Provided records:

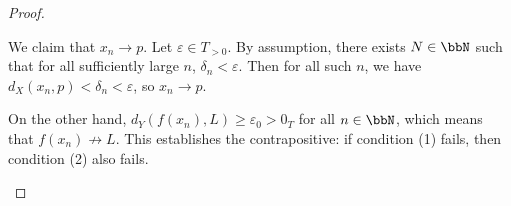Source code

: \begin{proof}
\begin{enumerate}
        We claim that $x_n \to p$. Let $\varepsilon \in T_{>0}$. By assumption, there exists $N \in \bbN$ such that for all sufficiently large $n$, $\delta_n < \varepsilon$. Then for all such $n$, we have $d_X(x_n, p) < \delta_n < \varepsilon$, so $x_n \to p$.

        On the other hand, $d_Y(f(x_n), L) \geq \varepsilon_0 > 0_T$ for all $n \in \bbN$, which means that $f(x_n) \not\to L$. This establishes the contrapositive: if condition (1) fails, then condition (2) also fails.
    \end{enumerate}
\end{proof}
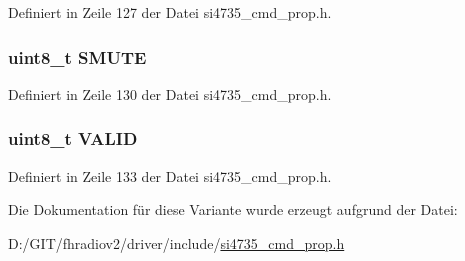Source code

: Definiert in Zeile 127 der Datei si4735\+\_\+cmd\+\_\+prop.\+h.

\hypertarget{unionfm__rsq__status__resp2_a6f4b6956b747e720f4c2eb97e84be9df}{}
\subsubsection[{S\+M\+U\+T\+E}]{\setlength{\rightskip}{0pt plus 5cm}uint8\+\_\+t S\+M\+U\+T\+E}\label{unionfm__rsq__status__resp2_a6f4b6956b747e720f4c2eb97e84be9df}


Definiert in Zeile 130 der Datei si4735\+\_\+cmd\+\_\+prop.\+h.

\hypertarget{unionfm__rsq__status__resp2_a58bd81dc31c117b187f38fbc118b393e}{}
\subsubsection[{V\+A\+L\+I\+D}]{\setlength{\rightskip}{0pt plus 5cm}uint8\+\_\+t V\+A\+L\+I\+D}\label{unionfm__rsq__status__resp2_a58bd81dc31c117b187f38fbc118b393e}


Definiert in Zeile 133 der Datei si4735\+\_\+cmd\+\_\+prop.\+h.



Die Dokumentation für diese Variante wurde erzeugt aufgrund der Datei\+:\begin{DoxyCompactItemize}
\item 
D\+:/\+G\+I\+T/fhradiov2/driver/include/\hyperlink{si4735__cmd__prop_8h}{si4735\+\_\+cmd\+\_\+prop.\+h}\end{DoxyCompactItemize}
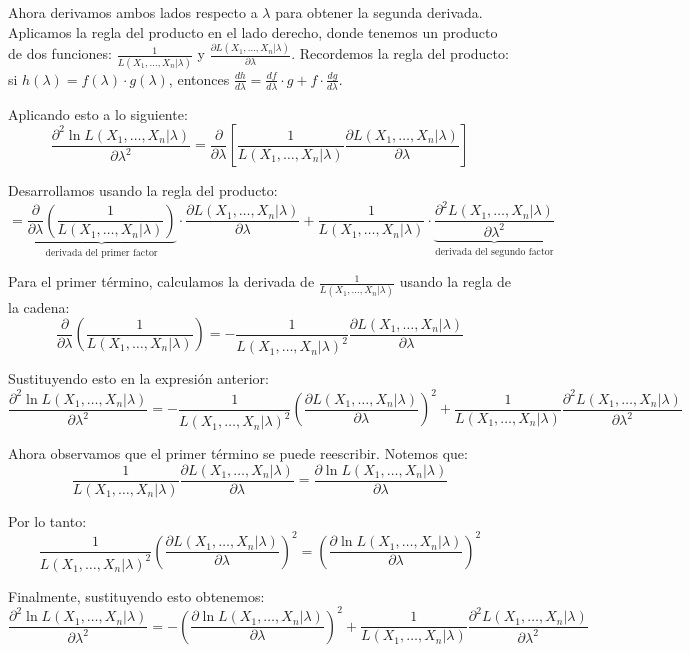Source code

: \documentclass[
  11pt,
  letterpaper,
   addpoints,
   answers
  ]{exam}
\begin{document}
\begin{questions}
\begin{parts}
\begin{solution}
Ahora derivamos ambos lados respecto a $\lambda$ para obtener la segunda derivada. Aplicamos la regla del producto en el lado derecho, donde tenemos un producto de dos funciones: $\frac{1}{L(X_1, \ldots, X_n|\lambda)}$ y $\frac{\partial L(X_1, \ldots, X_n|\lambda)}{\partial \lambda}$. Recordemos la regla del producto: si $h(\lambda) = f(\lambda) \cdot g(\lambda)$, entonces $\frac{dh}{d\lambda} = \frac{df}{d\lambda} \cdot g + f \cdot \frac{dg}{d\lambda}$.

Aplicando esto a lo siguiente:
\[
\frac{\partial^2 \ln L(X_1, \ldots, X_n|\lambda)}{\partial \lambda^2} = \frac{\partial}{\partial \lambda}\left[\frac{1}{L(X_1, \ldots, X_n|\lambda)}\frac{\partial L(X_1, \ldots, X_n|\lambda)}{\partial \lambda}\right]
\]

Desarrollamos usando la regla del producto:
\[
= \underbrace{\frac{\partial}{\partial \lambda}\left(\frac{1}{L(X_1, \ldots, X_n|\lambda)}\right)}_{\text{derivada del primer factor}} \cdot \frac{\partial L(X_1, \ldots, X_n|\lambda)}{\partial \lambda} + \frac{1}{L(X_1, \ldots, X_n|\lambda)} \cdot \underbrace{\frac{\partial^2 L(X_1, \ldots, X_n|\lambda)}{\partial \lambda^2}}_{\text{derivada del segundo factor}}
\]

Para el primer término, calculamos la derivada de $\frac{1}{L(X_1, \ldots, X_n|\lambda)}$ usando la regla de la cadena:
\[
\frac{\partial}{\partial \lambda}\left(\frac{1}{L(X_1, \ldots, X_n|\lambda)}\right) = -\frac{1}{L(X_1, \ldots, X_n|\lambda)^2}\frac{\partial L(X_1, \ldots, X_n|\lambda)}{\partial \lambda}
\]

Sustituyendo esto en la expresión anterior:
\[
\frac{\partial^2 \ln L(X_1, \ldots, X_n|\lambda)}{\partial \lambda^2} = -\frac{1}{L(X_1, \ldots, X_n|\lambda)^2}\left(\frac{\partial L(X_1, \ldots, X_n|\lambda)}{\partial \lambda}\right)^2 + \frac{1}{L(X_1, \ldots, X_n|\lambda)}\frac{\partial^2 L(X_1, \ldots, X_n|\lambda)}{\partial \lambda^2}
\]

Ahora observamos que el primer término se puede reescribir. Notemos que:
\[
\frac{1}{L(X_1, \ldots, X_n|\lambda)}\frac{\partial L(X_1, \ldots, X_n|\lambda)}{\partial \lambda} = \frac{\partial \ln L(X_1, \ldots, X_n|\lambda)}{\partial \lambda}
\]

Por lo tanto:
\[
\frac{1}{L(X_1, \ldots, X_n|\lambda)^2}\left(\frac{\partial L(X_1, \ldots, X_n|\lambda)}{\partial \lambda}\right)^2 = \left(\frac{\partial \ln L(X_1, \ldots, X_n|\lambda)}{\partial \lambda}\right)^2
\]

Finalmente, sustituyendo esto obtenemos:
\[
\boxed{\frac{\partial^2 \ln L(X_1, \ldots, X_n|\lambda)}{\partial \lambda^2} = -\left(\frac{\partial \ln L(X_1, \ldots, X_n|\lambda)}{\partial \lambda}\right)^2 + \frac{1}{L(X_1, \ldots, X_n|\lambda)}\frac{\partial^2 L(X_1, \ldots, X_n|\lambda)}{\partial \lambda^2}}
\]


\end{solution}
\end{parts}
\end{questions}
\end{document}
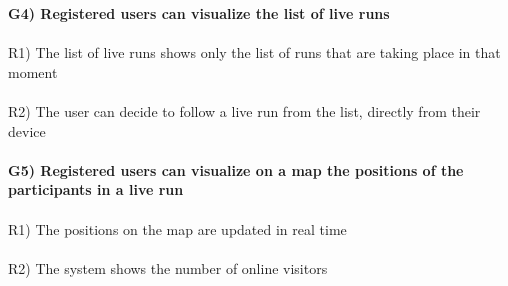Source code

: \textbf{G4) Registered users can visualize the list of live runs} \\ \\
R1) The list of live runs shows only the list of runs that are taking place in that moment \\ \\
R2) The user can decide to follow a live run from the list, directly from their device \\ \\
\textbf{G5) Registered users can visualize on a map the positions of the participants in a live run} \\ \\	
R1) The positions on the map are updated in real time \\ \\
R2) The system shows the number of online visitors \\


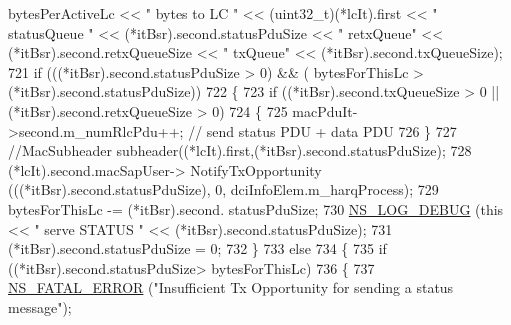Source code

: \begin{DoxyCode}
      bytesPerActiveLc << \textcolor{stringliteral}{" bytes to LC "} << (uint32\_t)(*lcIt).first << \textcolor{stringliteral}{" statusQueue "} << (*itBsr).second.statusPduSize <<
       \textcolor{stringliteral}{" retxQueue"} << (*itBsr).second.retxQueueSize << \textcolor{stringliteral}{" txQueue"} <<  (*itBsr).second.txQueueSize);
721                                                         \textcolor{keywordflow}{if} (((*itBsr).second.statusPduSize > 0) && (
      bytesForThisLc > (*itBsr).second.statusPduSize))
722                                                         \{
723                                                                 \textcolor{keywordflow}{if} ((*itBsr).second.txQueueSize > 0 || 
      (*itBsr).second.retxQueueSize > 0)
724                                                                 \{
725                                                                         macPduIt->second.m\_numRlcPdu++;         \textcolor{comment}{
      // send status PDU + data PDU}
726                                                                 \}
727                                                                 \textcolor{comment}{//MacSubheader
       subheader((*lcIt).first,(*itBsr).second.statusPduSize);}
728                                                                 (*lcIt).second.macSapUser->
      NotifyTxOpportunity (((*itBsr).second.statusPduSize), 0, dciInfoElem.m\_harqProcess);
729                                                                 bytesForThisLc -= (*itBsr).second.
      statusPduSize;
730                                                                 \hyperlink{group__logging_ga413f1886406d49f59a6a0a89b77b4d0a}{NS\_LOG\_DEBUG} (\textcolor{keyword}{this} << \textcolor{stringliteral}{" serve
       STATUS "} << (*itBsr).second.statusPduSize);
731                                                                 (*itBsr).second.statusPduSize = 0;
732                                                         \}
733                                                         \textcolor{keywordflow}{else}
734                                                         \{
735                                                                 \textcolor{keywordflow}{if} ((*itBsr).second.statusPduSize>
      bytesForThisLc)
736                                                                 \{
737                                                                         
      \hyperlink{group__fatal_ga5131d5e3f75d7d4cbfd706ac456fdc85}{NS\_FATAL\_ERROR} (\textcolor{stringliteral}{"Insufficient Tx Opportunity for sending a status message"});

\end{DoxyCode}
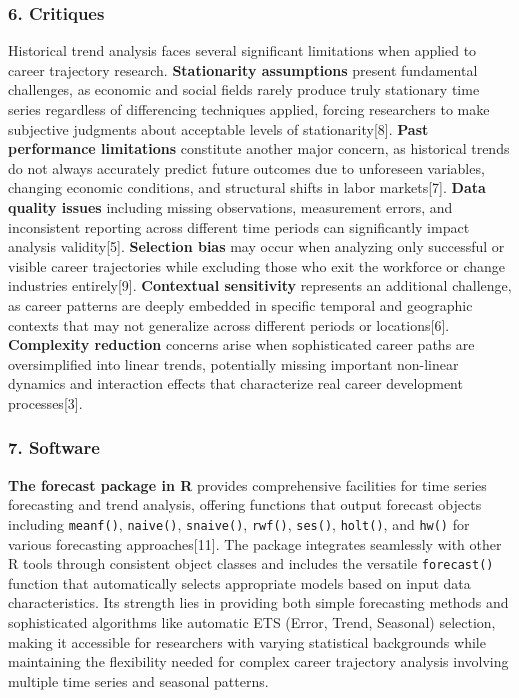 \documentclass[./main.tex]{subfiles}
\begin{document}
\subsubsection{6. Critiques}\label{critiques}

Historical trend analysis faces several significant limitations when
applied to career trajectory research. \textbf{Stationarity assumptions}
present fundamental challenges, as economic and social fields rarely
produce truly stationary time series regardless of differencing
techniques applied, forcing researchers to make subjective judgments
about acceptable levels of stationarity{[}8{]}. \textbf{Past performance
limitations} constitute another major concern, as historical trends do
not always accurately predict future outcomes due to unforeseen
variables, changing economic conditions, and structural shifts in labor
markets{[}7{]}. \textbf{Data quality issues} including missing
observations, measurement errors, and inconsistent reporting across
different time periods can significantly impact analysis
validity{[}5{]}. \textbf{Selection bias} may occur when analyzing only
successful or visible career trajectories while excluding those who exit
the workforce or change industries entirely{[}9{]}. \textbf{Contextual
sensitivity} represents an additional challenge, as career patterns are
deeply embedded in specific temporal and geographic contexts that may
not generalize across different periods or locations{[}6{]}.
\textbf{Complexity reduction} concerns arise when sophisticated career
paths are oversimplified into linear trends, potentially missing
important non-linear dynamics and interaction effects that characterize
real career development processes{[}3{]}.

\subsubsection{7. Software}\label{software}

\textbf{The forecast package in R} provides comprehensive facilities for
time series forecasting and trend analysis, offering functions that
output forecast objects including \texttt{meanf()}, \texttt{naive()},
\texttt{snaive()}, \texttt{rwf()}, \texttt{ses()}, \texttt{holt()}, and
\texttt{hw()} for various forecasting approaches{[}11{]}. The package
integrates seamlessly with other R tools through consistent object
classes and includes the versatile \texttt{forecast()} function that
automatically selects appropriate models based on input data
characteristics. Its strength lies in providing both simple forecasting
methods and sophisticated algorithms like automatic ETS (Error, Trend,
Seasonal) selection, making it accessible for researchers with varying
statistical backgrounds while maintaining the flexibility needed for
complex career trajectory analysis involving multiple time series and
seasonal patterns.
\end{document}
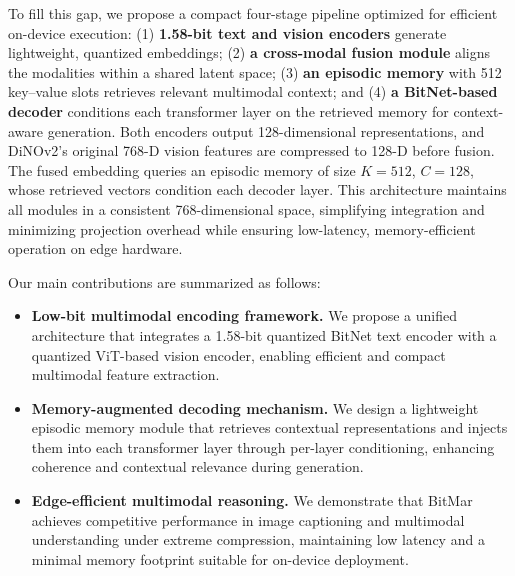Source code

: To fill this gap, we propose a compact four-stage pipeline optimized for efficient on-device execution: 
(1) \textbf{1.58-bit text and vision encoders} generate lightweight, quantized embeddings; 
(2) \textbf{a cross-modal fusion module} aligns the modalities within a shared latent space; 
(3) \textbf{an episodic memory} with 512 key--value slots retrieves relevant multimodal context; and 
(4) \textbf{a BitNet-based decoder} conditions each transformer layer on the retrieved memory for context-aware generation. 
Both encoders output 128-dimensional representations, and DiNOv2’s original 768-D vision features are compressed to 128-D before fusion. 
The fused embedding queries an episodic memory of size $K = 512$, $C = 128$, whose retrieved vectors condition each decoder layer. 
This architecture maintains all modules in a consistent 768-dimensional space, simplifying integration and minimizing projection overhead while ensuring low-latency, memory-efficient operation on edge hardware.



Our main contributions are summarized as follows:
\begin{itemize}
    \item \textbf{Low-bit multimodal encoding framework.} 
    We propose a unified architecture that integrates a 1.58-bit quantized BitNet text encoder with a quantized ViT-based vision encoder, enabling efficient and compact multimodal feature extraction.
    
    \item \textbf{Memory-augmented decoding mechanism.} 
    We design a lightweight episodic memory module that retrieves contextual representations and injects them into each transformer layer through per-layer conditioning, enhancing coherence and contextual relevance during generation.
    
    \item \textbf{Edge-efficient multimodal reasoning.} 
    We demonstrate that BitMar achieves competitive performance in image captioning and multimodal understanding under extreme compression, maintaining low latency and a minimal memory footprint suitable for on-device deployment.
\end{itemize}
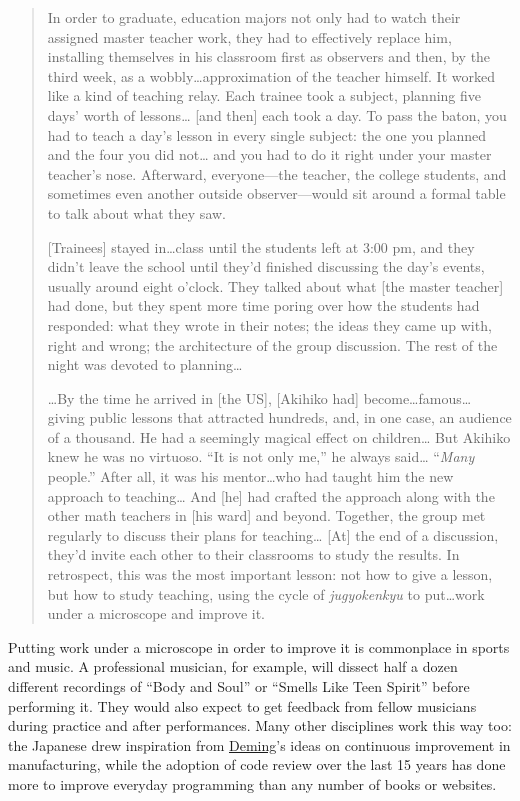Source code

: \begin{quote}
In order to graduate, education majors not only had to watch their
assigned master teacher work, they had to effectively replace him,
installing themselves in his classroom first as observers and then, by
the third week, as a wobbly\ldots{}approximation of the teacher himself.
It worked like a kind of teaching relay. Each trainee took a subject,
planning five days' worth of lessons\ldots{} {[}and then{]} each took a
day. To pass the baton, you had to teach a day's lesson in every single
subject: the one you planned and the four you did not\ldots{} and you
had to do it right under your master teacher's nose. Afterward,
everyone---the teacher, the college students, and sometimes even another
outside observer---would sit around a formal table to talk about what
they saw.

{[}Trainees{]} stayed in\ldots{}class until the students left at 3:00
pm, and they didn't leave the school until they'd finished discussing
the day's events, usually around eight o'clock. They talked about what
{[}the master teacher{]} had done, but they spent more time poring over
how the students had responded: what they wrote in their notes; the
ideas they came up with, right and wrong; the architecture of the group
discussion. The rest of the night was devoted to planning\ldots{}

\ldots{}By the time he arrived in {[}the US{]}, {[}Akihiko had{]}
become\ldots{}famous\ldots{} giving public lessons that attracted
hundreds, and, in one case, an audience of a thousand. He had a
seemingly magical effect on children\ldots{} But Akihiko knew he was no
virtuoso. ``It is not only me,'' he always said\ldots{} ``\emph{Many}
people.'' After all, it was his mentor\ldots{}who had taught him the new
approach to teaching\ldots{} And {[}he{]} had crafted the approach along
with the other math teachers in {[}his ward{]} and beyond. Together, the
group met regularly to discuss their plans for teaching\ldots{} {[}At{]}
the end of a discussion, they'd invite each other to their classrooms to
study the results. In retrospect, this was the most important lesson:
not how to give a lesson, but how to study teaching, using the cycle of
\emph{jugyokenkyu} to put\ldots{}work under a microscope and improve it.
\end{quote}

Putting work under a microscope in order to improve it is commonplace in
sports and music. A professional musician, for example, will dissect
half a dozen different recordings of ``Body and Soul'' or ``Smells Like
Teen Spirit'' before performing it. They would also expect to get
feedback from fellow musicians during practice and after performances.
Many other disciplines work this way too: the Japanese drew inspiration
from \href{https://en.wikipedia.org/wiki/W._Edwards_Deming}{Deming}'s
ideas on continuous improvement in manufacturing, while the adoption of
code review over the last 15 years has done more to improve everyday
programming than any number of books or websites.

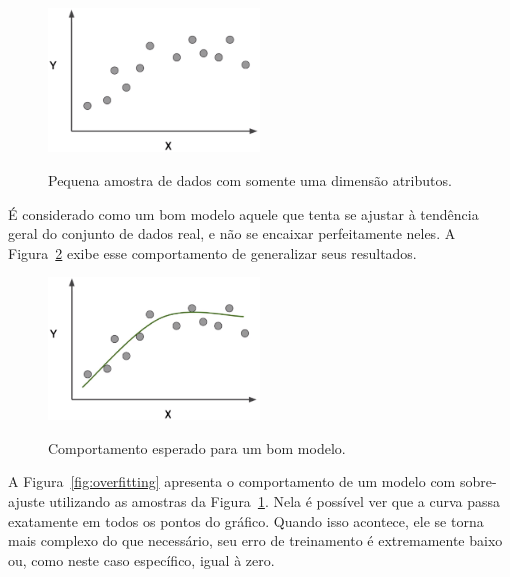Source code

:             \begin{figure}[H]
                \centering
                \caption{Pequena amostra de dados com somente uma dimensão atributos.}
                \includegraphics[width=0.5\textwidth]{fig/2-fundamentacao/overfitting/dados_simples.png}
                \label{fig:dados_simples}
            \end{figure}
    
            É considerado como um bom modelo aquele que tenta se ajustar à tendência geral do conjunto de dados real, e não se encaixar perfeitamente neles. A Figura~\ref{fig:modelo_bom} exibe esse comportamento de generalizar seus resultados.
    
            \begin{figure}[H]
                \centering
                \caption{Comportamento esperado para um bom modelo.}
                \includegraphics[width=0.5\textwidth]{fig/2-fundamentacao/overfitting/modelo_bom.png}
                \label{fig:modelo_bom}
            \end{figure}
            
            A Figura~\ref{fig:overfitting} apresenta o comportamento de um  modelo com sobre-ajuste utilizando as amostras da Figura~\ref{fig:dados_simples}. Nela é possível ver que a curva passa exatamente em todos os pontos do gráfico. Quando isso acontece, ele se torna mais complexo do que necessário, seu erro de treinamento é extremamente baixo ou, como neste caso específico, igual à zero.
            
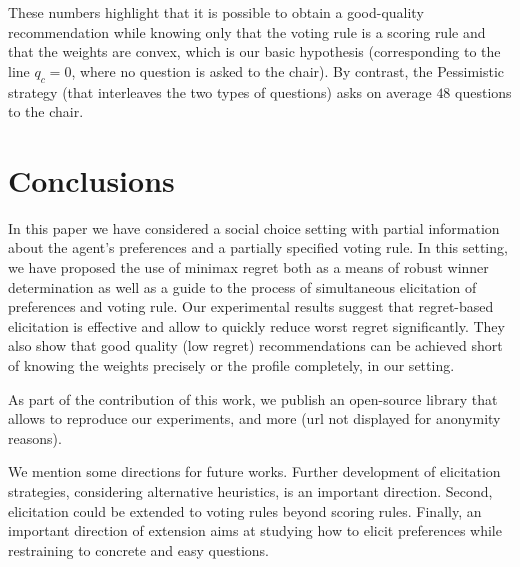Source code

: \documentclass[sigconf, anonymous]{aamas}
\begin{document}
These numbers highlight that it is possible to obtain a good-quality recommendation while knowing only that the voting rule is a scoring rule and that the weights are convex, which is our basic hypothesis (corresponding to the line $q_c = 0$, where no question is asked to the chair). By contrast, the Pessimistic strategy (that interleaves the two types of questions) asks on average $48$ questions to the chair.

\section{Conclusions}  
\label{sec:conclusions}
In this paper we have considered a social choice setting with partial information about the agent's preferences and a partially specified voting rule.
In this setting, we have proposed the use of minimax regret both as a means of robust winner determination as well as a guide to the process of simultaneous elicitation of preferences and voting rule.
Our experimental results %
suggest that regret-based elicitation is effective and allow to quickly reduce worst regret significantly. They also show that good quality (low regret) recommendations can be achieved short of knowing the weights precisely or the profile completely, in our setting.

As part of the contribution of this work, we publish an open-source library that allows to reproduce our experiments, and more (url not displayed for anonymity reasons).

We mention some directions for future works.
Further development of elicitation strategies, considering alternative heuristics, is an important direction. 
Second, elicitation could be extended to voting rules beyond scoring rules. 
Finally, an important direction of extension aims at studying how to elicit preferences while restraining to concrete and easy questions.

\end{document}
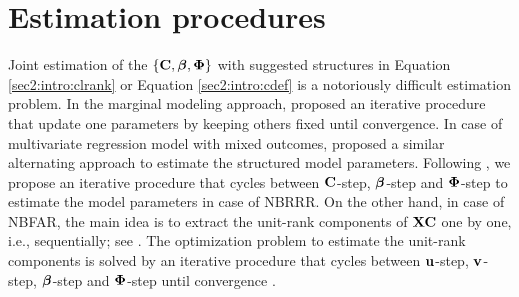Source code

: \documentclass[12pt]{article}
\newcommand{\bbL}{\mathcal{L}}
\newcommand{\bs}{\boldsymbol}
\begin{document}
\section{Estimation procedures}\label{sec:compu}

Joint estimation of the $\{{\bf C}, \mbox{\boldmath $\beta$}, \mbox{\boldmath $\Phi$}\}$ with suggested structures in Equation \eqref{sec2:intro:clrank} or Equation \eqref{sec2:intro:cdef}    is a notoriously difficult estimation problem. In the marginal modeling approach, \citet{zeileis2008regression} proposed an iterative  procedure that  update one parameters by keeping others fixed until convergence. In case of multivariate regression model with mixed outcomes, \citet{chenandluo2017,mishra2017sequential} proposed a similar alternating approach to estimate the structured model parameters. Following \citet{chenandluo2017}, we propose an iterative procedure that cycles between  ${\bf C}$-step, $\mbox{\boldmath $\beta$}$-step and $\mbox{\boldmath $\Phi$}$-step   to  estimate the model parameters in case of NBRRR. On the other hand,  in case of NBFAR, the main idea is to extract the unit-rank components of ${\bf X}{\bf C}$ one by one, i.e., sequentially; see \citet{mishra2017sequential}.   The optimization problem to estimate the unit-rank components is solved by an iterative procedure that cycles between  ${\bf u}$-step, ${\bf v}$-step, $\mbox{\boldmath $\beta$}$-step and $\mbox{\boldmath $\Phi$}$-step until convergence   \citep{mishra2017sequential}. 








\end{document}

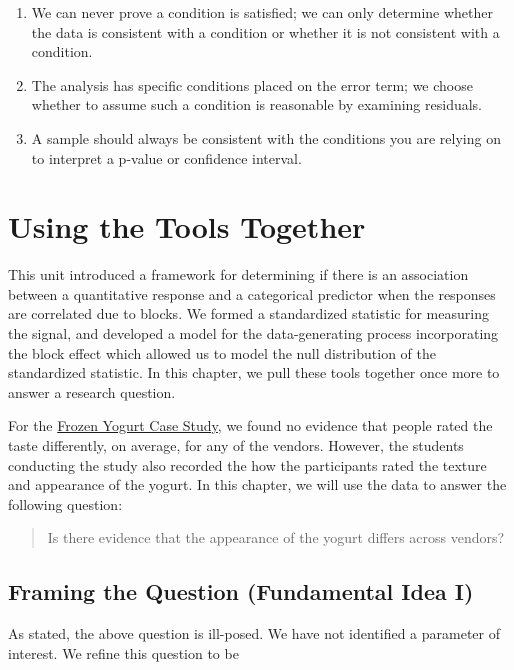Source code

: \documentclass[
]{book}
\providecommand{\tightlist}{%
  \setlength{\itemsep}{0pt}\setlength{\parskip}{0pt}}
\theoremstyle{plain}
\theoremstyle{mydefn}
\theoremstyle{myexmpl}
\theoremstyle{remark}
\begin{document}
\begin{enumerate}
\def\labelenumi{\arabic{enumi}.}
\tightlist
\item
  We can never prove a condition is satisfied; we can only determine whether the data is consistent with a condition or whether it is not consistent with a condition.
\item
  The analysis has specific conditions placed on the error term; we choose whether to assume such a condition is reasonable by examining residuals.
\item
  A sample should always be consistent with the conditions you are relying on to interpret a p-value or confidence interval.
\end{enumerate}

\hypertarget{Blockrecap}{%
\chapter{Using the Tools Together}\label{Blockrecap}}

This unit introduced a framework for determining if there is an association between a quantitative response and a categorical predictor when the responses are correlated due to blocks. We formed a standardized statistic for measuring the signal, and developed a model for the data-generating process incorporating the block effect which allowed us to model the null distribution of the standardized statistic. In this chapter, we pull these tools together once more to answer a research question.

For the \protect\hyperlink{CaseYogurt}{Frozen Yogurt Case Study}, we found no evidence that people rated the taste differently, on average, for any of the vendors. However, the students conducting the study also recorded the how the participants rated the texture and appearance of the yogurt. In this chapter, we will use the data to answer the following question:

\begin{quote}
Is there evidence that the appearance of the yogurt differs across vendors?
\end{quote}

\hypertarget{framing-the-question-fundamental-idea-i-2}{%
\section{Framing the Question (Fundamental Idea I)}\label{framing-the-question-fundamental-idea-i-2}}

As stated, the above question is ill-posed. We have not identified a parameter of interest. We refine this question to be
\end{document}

Instructions to follow: Where the string "lcIt" occurs in a line of the listing, copy the line.

Solution:
      bytesPerActiveLc << \textcolor{stringliteral}{" bytes to LC "} << (uint32\_t)(*lcIt).first << \textcolor{stringliteral}{" statusQueue "} << (*itBsr).second.statusPduSize <<
       subheader((*lcIt).first,(*itBsr).second.statusPduSize);}
728                                                                 (*lcIt).second.macSapUser->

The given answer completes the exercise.